**SOURCE MATERIAL:**
Segment Open
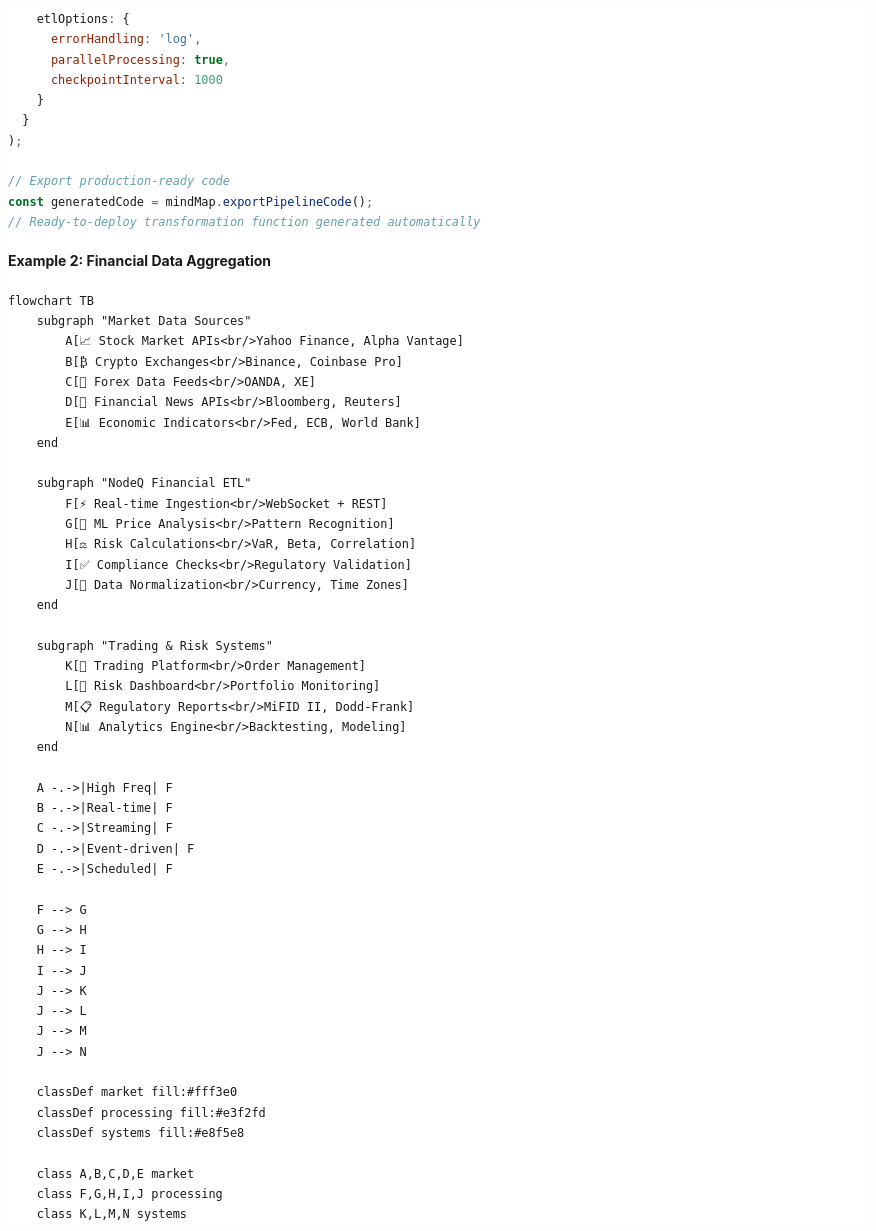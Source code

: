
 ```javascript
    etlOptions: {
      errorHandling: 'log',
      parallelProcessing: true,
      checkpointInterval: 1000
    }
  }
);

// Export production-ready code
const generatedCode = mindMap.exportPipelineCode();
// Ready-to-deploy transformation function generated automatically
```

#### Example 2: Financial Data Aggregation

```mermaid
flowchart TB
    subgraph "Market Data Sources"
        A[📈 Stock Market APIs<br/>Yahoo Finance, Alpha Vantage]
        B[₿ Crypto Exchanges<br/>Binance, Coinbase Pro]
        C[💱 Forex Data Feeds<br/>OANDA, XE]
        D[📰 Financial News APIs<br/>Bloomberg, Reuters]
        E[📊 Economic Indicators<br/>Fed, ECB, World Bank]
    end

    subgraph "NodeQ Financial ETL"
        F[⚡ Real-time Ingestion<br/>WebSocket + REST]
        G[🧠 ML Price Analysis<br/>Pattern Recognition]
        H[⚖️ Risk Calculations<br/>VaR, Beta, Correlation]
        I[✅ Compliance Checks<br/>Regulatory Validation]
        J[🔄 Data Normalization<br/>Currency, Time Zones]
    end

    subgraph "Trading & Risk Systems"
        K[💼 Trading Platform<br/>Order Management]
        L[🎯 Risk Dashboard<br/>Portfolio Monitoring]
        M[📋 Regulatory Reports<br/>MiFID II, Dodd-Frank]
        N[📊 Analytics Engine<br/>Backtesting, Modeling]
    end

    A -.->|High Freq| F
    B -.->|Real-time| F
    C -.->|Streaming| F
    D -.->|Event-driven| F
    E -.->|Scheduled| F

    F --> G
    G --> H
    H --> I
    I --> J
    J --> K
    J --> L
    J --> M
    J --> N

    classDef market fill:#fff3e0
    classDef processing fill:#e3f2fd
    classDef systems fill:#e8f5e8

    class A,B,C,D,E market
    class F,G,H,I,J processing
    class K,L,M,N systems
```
Segment Closed
Segment Open
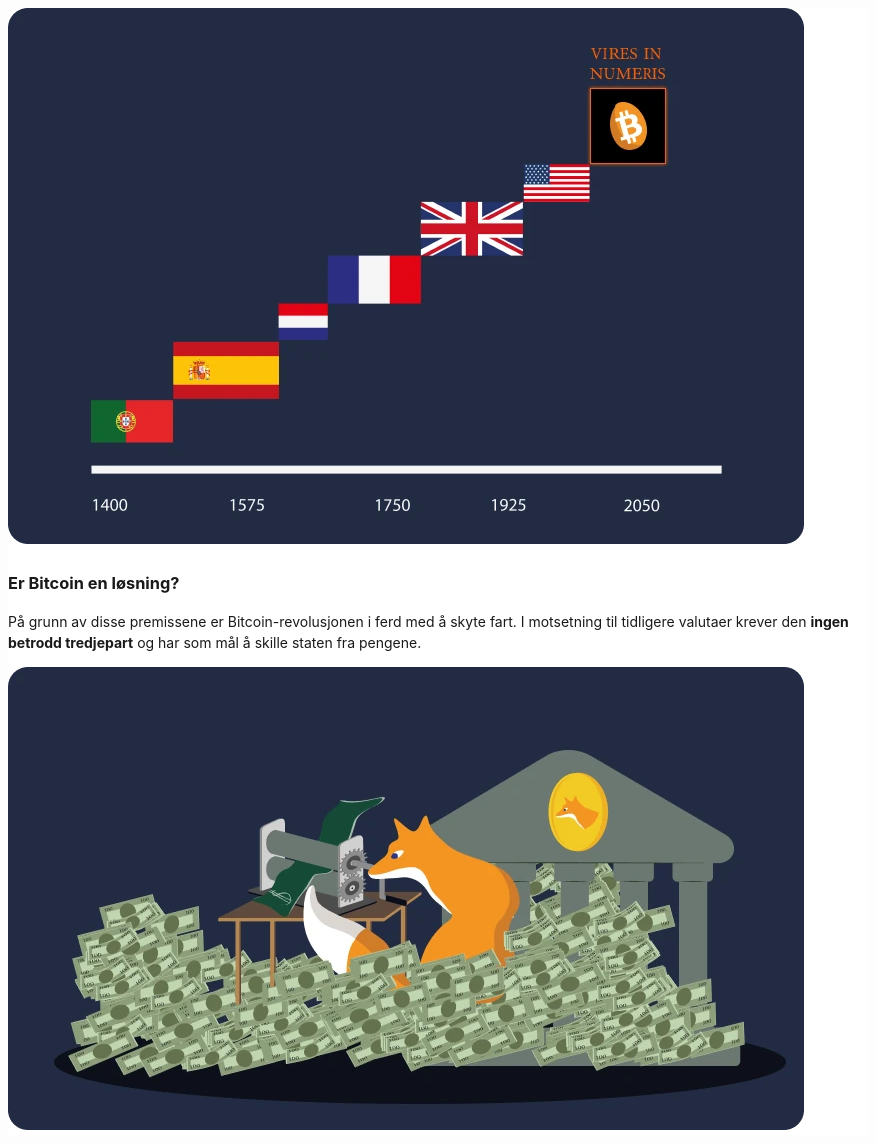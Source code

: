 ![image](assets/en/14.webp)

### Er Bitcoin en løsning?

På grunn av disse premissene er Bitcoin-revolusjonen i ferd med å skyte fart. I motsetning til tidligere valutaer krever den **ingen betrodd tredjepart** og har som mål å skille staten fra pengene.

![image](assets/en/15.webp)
Segment Closed
**WORK INSTRUCTIONS:** Pick out each line in the material containing "fill".

**EXERCISE OUTPUT:**
    classDef market fill:#fff3e0
    classDef processing fill:#e3f2fd
    classDef systems fill:#e8f5e8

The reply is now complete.